=== EXERCISE DESCRIPTION ===
Find the word "ldots" in the records below. List each line containing it.

=== Records drawn from a dataset ===
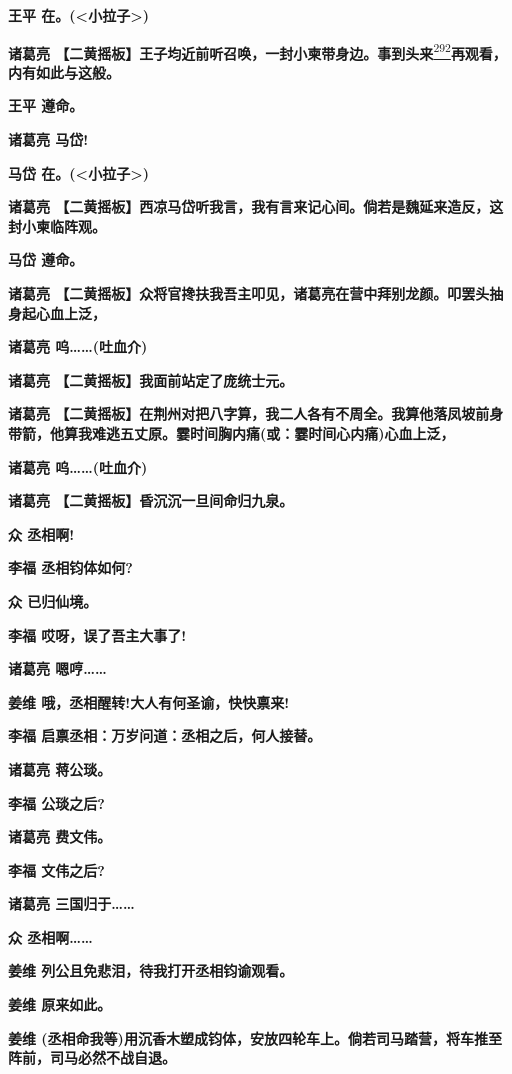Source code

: \textbf{王平 在。(\textless{}小拉子\textgreater{})}

\textbf{诸葛亮
【二黄摇板】王子均近前听召唤，一封小柬带身边。事到头来}\protect\hyperlink{fn292}{\textsuperscript{292}}\textbf{再观看，内有如此与这般。}

\textbf{王平 遵命。}

\textbf{诸葛亮 马岱!}

\textbf{马岱 在。(\textless{}小拉子\textgreater{})}

\textbf{诸葛亮
【二黄摇板】西凉马岱听我言，我有言来记心间。倘若是魏延来造反，这封小柬临阵观。}

\textbf{马岱 遵命。}

\textbf{诸葛亮
【二黄摇板】众将官搀扶我吾主叩见，诸葛亮在营中拜别龙颜。叩罢头抽身起心血上泛，}

\textbf{诸葛亮 呜\ldots{}\ldots{}(吐血介)}

\textbf{诸葛亮 【二黄摇板】我面前站定了庞统士元。}

\textbf{诸葛亮
【二黄摇板】在荆州对把八字算，我二人各有不周全。我算他落凤坡前身带箭，他算我难逃五丈原。霎时间胸内痛(或：霎时间心内痛)心血上泛，}

\textbf{诸葛亮 呜\ldots{}\ldots{}(吐血介)}

\textbf{诸葛亮 【二黄摇板】昏沉沉一旦间命归九泉。}

\textbf{众 丞相啊!}

\textbf{李福 丞相钧体如何?}

\textbf{众 已归仙境。}

\textbf{李福 哎呀，误了吾主大事了!}

\textbf{诸葛亮 嗯哼\ldots{}\ldots{}}

\textbf{姜维 哦，丞相醒转!大人有何圣谕，快快禀来!}

\textbf{李福 启禀丞相：万岁问道：丞相之后，何人接替。}

\textbf{诸葛亮 蒋公琰。}

\textbf{李福 公琰之后?}

\textbf{诸葛亮 费文伟。}

\textbf{李福 文伟之后?}

\textbf{诸葛亮 三国归于\ldots{}\ldots{}}

\textbf{众 丞相啊\ldots{}\ldots{}}

\textbf{姜维 列公且免悲泪，待我打开丞相钧谕观看。}

\textbf{姜维 原来如此。}

\textbf{姜维
(丞相命我等)用沉香木塑成钧体，安放四轮车上。倘若司马踏营，将车推至阵前，司马必然不战自退。}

=== ANSWER TO THIS TASK ===
\textbf{诸葛亮 呜\ldots{}\ldots{}(吐血介)}
\textbf{诸葛亮 呜\ldots{}\ldots{}(吐血介)}
\textbf{诸葛亮 嗯哼\ldots{}\ldots{}}
\textbf{诸葛亮 三国归于\ldots{}\ldots{}}
\textbf{众 丞相啊\ldots{}\ldots{}}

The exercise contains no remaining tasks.